Based upon the vast number of mechanisms being targeted by sponsors, MASH seems to require a treatment that manages to target more than one particular network of inflammation, fibrosis, and/or lipid accumulation. Researchers have been catching onto the trend of targeting MASH in a multifaceted manner and have begun looking into combined regimens of therapeutics to see if modulating multiple targets could be more efficacious in defeating MASH [173]. For example, although sponsors for OCA have been struggling to obtain their drug’s approval as a stand-alone MASH treatment, OCA’s combined effectiveness with elafibranor, a dual PPARα/γ agonist, has been assessed in preclinical settings [174]. Alternatively, although there was no update regarding any approval of aramchol as a stand-alone MASH therapeutic, the sponsors have been recently granted patent approval for the combined use of aramchol with Resmetirom for MASH patients [175]. Most notably, Gilead Sciences has been investigating the combined efficacy of two new drugs, with different mechanisms of action, alongside semaglutide in clinical trials (NCT03987074). Cilofexor, a FXR agonist, in combination with firsocostat, an acetyl-CoA carboxylase (ACC) inhibitor in the AMPK pathway, and/or semaglutide has been assessed in MASH patients (n = 109) for 24 weeks in a Phase 2a trial. The results have indicated that the combinatorial treatment was not only safe, but further alleviated liver steatosis, as measured by MRI-PDFF, liver enzyme levels, and non-invasive measures of fibrosis [176]. It should be noted, however, that although it is theoretically ideal to account for the systemic pathology of MASH, pursuing combinatorial regimens for MASH treatment contains regulatory roadblocks elongating the development and investigation of the proposed therapy.

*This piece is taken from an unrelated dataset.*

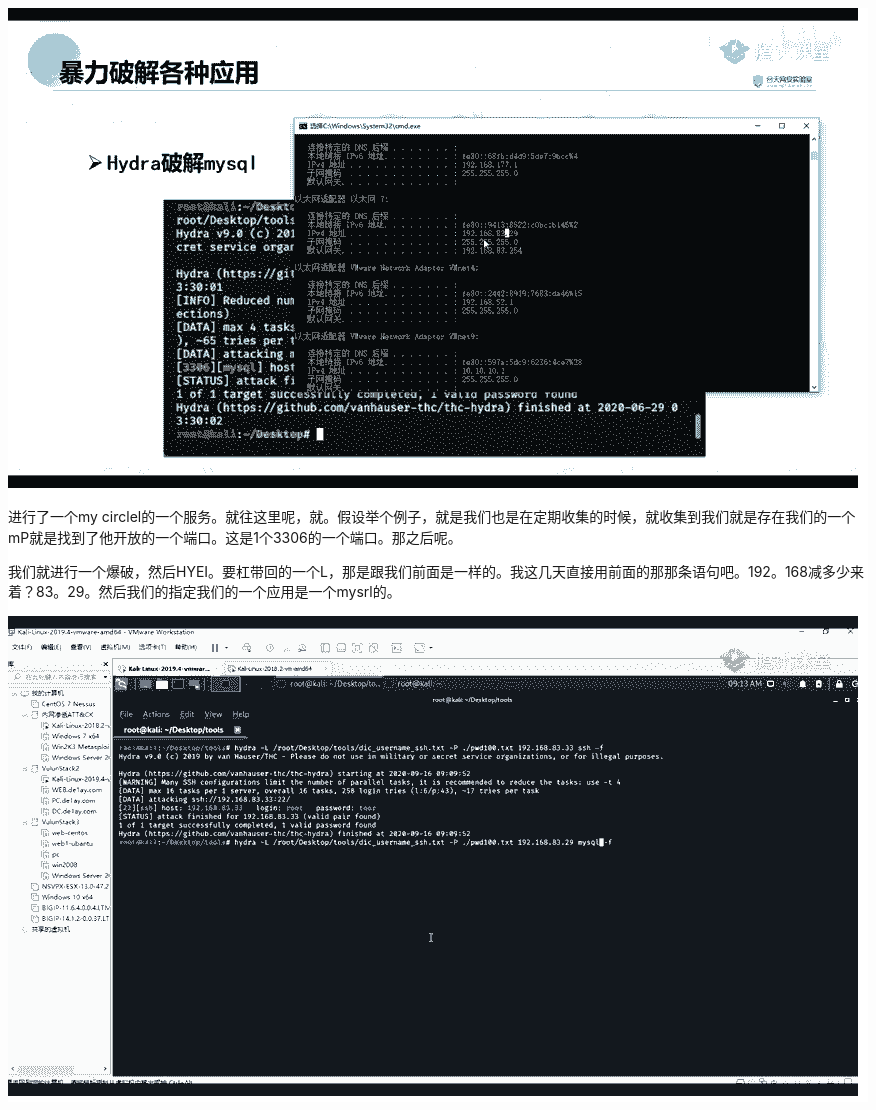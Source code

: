 ![](img/d93ea3557fc2b3196ac8c14831ad2b3d_29.png)

进行了一个my circlel的一个服务。就往这里呢，就。假设举个例子，就是我们也是在定期收集的时候，就收集到我们就是存在我们的一个mP就是找到了他开放的一个端口。这是1个3306的一个端口。那之后呢。

我们就进行一个爆破，然后HYEI。要杠带回的一个L，那是跟我们前面是一样的。我这几天直接用前面的那那条语句吧。192。168减多少来着？83。29。然后我们的指定我们的一个应用是一个mysrl的。



![](img/d93ea3557fc2b3196ac8c14831ad2b3d_31.png)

According to FDA guidance on combination therapy development, sponsors must provide proof of each monotherapy achieving efficacy that is further improved when administered with the other proposed therapeutics [173]. In addition, there must be evidence of each monotherapy’s contribution toward the efficacy of combined treatment, whether it be increasing treatment potency, improving clinical efficacy, or reducing the incidence and severity of side effects [173].
Additional challenges beyond the scope of drug development may hamper our efforts to develop MASH therapeutics. Recently, a vast panel of experts from various personal and professional backgrounds laid out a comprehensive action plan, bringing to light and addressing issues which have been holding back the development of treatment options for MASLD and MASH [177]. In this agenda, they propose avenues for advancing awareness and education about the disease for patients and medical providers, implementing novel methods of primary care, and even calling for changes in public health policy to create a global strategy for the treatment and prevention of MASLD and MASH.
While MASH’s impact has been felt amongst various populations for decades now, FDA-approved treatments for this “silent” disease are slowly but surely coming to the rescue. Hopefully, the recent success of Resmetirom is a sign of more to come, with other therapeutics receiving regulatory approval and opening the gates to eradicating this disorder.

Author Contributions

Conceptualization: S.D. and Y.S.; Original draft preparation: S.D.; Revision and editing: S.D. and Y.S.; Funding acquisition: Y.S. All authors have read and agreed to the published version of the manuscript.

Funding

This work received support from the National Institute of Diabetes and Digestive and Kidney Diseases (NIDDK) (R01DK133421).

Acknowledgments

All figures in the manuscript were developed and exported from BioRender.com: Figure 1: https://BioRender.com/d57k313 (accessed on 10 December 2024). Figure 2: https://BioRender.com/k64t431 (accessed on 10 December 2024). Figure 3: https://BioRender.com/y38n271 (accessed on 10 December 2024). Figure 4: https://BioRender.com/o11t774 (accessed on 10 December 2024). Figure 5: https://BioRender.com/z54X256. Figure 6: https://BioRender.com/l30s112 (accessed on 10 December 2024).

Conflicts of Interest

The authors declare no conflicts of interest.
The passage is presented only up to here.